(Information provided)

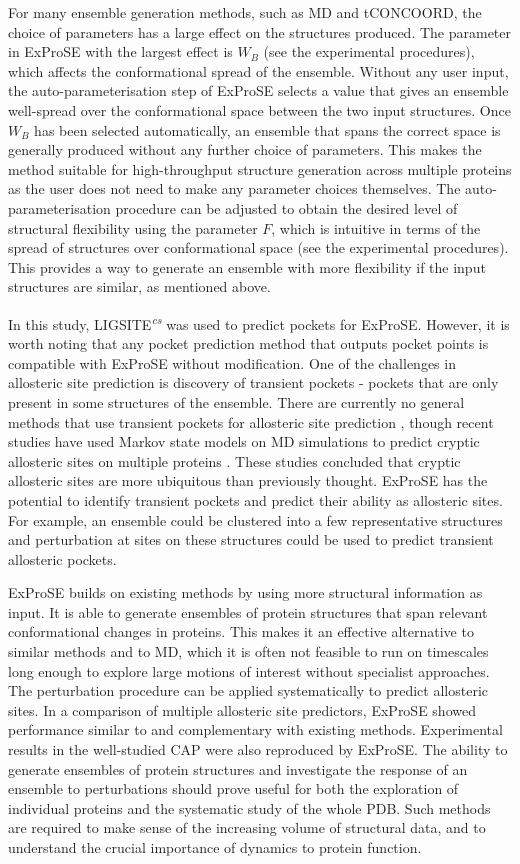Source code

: For many ensemble generation methods, such as MD and tCONCOORD, the choice of parameters has a large effect on the structures produced.
The parameter in ExProSE with the largest effect is $W_{B}$ (see the experimental procedures), which affects the conformational spread of the ensemble.
Without any user input, the auto-parameterisation step of ExProSE selects a value that gives an ensemble well-spread over the conformational space between the two input structures.
Once $W_{B}$ has been selected automatically, an ensemble that spans the correct space is generally produced without any further choice of parameters.
This makes the method suitable for high-throughput structure generation across multiple proteins as the user does not need to make any parameter choices themselves.
The auto-parameterisation procedure can be adjusted to obtain the desired level of structural flexibility using the parameter $F$, which is intuitive in terms of the spread of structures over conformational space (see the experimental procedures).
This provides a way to generate an ensemble with more flexibility if the input structures are similar, as mentioned above.

In this study, LIGSITE\textsuperscript{\it cs} was used to predict pockets for ExProSE.
However, it is worth noting that any pocket prediction method that outputs pocket points is compatible with ExProSE without modification.
One of the challenges in allosteric site prediction is discovery of transient pockets - pockets that are only present in some structures of the ensemble.
There are currently no general methods that use transient pockets for allosteric site prediction \cite{Boehr2009}, though recent studies have used Markov state models on MD simulations to predict cryptic allosteric sites on multiple proteins \cite{Bowman2012, Bowman2015}.
These studies concluded that cryptic allosteric sites are more ubiquitous than previously thought.
ExProSE has the potential to identify transient pockets and predict their ability as allosteric sites.
For example, an ensemble could be clustered into a few representative structures and perturbation at sites on these structures could be used to predict transient allosteric pockets.

ExProSE builds on existing methods by using more structural information as input.
It is able to generate ensembles of protein structures that span relevant conformational changes in proteins.
This makes it an effective alternative to similar methods and to MD, which it is often not feasible to run on timescales long enough to explore large motions of interest without specialist approaches.
The perturbation procedure can be applied systematically to predict allosteric sites.
In a comparison of multiple allosteric site predictors, ExProSE showed performance similar to and complementary with existing methods.
Experimental results in the well-studied CAP were also reproduced by ExProSE.
The ability to generate ensembles of protein structures and investigate the response of an ensemble to perturbations should prove useful for both the exploration of individual proteins and the systematic study of the whole PDB.
Such methods are required to make sense of the increasing volume of structural data, and to understand the crucial importance of dynamics to protein function.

(End Information provided)

What is needed is an exact copy of each line from the top of the data above through the line containing "This makes the", with no pictures.

**Answer section:**
Source code

: For many ensemble generation methods, such as MD and tCONCOORD, the choice of parameters has a large effect on the structures produced.
The parameter in ExProSE with the largest effect is $W_{B}$ (see the experimental procedures), which affects the conformational spread of the ensemble.
Without any user input, the auto-parameterisation step of ExProSE selects a value that gives an ensemble well-spread over the conformational space between the two input structures.
Once $W_{B}$ has been selected automatically, an ensemble that spans the correct space is generally produced without any further choice of parameters.
This makes the method suitable for high-throughput structure generation across multiple proteins as the user does not need to make any parameter choices themselves.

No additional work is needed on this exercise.